In contradiction to claims by the Imran Khan government, the report further states that Pakistani government borrowed over 90% of the total loans and the overall risk of debt distress for Pakistan is high.
On the other hand, as per a Bloomberg report, Sri Lanka's investors are also losing sleep over whether it will be able to keep its foreign debt obligations. The data compiled by the publication, shows Fidelity Investments' parent FMR LLC, Lord Abbett & Co. and T. Rowe Price Group are the among the largest holders of Sri Lanka's $12.6 bn in foreign debt.
The China factor
Despite all the for and against conspiracy theories on the Chinese debt trap and its debt diplomacy taking over the internet by storm, there is no denying how Sri Lanka and Pakistan have been among the biggest beneficiaries of loans from Chinese banks.
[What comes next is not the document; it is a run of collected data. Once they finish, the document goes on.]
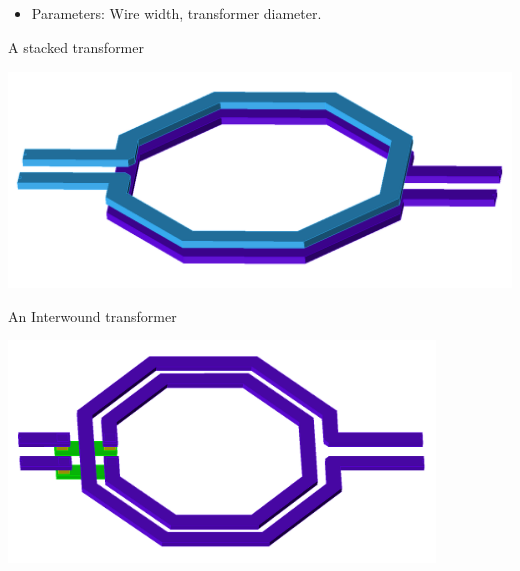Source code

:\documentclass{sdkslides}
\begin{document}
\subsection*{\sectionname}
\begin{frame}[c]
    \frametitle{\sectionname}
    \begin{itemize}
        \item Parameters: Wire width, transformer diameter.
    \end{itemize}
    \begin{minipage}[t]{0.48\textwidth}
        \vskip 0pt
        \begin{block}{A stacked transformer}
            \begin{center}
                \includegraphics[width=\textwidth]{./Pics/stacked_TF_3D_view_white_background.png}
            \end{center}
        \end{block}
    \end{minipage}\hfill
    \begin{minipage}[t]{0.48\textwidth}
        \vskip 0pt
        \begin{block}{An Interwound transformer}
            \begin{center}
                \includegraphics[width=0.85\textwidth]{./Pics/int_TF_3D_white_background_2.png}
            \end{center}
        \end{block}
    \end{minipage}
\end{frame}
\end{document}

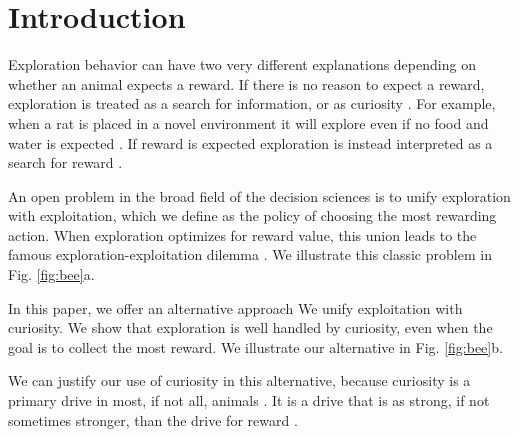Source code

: \section*{Introduction}
Exploration behavior can have two very different explanations depending on whether an animal expects a reward. If there is no reason to expect a reward, exploration is treated as a search for information, or as curiosity \cite{Berlyne1950,Schmidhuber1991,Kidd2015,Jaegle2019,Sumner2019,Wang2019,Auersperg2015}. For example, when a rat is placed in a novel environment it will explore even if no food and water is expected \cite{Berlyne1950,Rosenberg2021}. If reward is expected exploration is instead interpreted as a search for reward \cite{Gupta2006,Sutton2018,Woodgate2017,Lee2011a,Schulz2018a,Calhoun2014}. 

An open problem in the broad field of the decision sciences is to unify exploration with exploitation, which we define as the policy of choosing the most rewarding action. When exploration optimizes for reward value, this union leads to the famous exploration-exploitation dilemma \cite{Kelly1956,Berger-Tal2014,Dayan1996,Thrun1992,Mehlhorn2015,Kobayashi2019}. We illustrate this classic problem in Fig. \ref{fig:bee}a.

In this paper, we offer an alternative approach We unify exploitation with curiosity. We show that exploration is well handled by curiosity, even when the goal is to collect the most reward. We illustrate our alternative in Fig. \ref{fig:bee}b. 

We can justify our use of curiosity in this alternative, because curiosity is a primary drive in most, if not all, animals \cite{Berlyne1950,Loewenstein1994,Inglis2001}. It is a drive that is as strong, if not sometimes stronger, than the drive for reward \cite{Loewenstein1994,Kidd2015,Gottlieb2018,Sumner2019,Gopnik2020,Song2019,Wang2019}.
Chinese EXIM Bank has reportedly loaned $ 11 billion at an interest rate of 1.6% for infrastructure projects and another $15.5 billion at an interest rate of 5-6% for power projects under the China Pakistan Economic Corridor. All debts being denominated in USD actually increases the cost of hard currency for the borrowers. Given that the Pakistan Rupee has consistently depreciated it has been further increasing the debt burden.
Beijing, however, maintains that its loans comprise 10% of Sri Lanka's total external debt. Given the total debt of nearly $51 billion, this works out to be $5 billion. This, however, does not include loans given by China's state-owned enterprises. Loans given by the Chinese EXIM bank estimated at $4.8 billion, out of which only $1 billion carries a concessional interest rate of 2%, while the remainder carries a neck-breaking interest rate of 6%. Sri Lanka is said to have accrued foreign debt of $35 billion in 2021, in the wake of the pandemic.
It was only in 2018 that Sri Lanka had to hand over control of the Hambantota port to China for 99 years as part of a loan repayment settlement. Something similar though hasn't happened in Pakistan. Yet. Notably, the port was built using Chinese money and was, in fact, declared an unnecessary expense. It remains to be seen what's in store for both Sri Lanka and Pakistan amid the imminent economic crisis that had a common Chinese factor.